Hiçbir yere tek başıma gidemem. Ben kalabalık severim. Yanımda insanlar olsun isterim. İş yaptığımız dostlarımızla da ailemle de sıklıkla güzel restoranlara giderim. Keyifli bir restoranda, güzel bir sohbetle çok fazla başarılı iş anlaması yapılır. Hele ki lezzetli bir sofrada anlaşma yapmanın tadı bambaşka... İş gereği kurduğumuz masalarda çok fazla karar alıyoruz diyebilirim. Diyelim ki çok önemli bir iş yemeğim var. Tercihi önce karşı tarafa bırakırım. Fakat kötü bir yemek yemek istemediğim için yeri beğenmezsem hemen leziz bir öneride bulunurum. Daha lezzetli bir sofra için dostlarımı ikna etmeye çalışırım. İnanıyorum ki bütün güzel yemekler sevdiğimiz insanlarla birlikte olduğumuzda daha lezzetli hale geliyor. Umarım ileride çocuklarım da tıpkı babam ve benim gibi kendi çapında bir gurme olur. Güzel insanlarla güzel sofralarda otururlar. Son olarak sizlerle İstanbul’da son dönemlerde sıklıkla uğradığım bazı mekanları paylaşıyorum. Umarım büyük keyif alırsınız. Bir sonraki yazıda görüşmek dileğiyle...

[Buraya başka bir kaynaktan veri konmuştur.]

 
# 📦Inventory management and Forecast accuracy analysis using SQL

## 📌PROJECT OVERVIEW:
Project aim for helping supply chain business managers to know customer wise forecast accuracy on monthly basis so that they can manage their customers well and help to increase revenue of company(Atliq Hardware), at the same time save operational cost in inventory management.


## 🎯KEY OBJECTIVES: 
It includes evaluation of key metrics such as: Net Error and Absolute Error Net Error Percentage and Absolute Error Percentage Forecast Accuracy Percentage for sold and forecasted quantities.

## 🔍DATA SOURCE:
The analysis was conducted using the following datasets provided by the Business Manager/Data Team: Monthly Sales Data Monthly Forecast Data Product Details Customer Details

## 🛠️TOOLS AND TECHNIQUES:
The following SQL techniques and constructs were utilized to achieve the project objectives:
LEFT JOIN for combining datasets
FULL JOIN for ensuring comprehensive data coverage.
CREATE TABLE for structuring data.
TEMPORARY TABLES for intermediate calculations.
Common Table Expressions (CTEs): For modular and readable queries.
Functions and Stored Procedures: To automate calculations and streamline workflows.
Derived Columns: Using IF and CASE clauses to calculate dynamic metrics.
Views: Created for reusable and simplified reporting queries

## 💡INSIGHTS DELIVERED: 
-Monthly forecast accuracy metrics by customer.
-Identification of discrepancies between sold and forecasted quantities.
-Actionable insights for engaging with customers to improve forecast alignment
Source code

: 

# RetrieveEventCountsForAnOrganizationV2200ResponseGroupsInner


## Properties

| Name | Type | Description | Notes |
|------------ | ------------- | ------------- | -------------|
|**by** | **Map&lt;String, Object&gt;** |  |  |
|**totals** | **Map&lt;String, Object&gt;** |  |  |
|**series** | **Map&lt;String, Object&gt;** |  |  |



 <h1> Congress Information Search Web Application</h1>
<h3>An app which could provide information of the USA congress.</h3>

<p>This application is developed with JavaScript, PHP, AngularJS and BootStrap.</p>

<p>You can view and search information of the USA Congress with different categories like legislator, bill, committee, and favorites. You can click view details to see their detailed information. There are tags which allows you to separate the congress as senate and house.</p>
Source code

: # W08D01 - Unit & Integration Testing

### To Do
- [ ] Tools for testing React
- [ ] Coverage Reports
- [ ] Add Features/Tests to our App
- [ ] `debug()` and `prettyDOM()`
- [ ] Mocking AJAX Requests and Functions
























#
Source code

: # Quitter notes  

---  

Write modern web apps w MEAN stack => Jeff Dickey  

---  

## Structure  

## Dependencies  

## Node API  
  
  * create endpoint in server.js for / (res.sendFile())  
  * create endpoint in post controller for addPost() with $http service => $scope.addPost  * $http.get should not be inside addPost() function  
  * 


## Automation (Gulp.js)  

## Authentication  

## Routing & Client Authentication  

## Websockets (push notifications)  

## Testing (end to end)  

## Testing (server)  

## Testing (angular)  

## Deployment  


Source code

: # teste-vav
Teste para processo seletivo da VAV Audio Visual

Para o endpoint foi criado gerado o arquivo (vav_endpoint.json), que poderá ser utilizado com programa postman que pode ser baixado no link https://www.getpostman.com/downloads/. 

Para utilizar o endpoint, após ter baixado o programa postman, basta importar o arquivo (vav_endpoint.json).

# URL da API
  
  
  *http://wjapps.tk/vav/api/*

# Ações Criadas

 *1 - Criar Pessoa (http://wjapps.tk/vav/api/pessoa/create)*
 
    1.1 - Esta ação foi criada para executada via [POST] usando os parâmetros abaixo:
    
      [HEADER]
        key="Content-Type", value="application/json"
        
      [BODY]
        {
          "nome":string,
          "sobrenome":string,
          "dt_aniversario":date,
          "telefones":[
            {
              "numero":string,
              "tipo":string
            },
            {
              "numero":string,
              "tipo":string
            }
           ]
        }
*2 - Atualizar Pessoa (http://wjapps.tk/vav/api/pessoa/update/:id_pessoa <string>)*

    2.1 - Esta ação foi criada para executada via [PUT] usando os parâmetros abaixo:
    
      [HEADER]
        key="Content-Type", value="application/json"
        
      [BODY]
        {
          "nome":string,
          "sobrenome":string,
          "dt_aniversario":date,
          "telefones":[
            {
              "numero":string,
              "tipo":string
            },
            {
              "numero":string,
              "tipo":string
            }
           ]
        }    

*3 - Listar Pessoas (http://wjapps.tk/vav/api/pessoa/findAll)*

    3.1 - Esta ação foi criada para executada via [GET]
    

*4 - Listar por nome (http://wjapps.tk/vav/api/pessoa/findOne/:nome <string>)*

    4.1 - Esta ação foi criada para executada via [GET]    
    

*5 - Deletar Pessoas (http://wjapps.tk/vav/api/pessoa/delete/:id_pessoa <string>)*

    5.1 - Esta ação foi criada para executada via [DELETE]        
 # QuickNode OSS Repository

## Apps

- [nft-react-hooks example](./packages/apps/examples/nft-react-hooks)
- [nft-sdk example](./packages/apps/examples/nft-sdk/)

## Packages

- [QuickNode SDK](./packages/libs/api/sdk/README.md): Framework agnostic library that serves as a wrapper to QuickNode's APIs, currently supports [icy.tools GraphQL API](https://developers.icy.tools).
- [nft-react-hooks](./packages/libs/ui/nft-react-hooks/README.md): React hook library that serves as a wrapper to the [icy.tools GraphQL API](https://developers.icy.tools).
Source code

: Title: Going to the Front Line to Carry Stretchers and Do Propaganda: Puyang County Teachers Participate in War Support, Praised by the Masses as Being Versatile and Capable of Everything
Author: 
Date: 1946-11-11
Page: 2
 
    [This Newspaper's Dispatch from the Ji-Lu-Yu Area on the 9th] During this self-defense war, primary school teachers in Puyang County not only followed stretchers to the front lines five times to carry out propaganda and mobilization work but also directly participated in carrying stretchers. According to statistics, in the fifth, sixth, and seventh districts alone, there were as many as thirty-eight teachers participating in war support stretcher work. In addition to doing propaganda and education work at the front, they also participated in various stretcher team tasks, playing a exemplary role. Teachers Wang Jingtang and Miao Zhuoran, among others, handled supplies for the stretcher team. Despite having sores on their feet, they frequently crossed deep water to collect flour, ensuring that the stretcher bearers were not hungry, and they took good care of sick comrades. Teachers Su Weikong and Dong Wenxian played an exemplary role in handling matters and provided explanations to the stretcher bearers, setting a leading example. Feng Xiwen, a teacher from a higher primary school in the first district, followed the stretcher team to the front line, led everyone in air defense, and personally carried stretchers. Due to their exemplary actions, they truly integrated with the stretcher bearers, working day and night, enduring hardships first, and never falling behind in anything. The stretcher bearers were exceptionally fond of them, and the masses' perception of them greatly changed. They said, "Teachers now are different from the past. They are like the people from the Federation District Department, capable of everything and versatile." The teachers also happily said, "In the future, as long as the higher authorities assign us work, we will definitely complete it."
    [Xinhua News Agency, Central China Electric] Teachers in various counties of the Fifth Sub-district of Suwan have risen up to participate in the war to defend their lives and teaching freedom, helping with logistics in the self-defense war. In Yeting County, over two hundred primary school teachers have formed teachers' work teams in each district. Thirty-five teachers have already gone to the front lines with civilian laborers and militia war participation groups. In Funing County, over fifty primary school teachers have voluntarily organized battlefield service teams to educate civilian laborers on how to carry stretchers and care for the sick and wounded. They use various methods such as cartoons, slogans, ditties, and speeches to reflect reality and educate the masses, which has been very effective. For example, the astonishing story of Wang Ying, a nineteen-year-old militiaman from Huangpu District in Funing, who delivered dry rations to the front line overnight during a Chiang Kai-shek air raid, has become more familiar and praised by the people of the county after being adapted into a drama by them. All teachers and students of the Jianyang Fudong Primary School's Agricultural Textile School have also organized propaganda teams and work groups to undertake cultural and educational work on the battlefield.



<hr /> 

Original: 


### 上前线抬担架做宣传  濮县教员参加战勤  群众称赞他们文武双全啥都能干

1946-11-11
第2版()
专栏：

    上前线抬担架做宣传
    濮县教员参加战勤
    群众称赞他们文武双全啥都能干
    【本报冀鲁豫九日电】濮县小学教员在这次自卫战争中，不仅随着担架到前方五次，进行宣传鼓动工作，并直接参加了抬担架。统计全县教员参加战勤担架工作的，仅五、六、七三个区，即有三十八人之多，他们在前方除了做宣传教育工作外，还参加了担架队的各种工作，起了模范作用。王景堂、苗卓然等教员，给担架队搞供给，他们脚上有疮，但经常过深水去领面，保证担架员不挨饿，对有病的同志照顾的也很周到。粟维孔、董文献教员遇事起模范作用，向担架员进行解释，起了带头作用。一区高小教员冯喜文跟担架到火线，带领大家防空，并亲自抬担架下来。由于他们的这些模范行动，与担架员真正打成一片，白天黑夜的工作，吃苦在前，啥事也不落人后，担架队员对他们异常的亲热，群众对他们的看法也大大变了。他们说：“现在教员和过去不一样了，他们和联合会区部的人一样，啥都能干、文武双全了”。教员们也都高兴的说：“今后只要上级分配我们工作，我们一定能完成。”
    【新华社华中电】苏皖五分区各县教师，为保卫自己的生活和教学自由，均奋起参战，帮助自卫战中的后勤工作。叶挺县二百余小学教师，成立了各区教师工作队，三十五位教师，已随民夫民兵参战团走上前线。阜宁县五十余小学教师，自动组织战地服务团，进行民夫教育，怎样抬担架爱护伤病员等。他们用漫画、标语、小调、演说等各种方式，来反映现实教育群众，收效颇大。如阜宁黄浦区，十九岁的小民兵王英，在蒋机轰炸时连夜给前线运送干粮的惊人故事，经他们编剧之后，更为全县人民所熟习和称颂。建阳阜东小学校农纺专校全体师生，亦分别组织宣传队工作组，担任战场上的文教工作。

Çok keyifli, güzel dekore edilmiş ve elbette çok lezzetli bir restoran. Etiler civarına yolunuz düşerse mutlaka uğramanızı öneririm. Burak Altay’ın açtığı bu mekandaki guacamole İstanbul’un en iyisi. Padron biberi, taco’ları ama esas bence pescado a la talla, pollo asada ve carne asada gerçekten iddialı.
Yıllar boyunca havalimanına giderken ziyaret ettiğim ve vazgeçemediğim bir yer burası. Beyti Bey’in nezaketi her zaman bambaşka. Etleri, döneri ve tabii ki beytisine bayılıyorum. Ayrıca su böreğinin de tadı damağımda.
Kahraman Altun, lezzetin kitabını yazmış. Salatadan ekmeğe masada bir yemek şöleni yaratır. Mekanda herkes kalkan balığını tercih etse de ben kırlangıç ve dil balığının hastasıyım; ama lakerdasını da unutmamak lazım. Hem aile hem de iş yemeği için uygun bir mekan.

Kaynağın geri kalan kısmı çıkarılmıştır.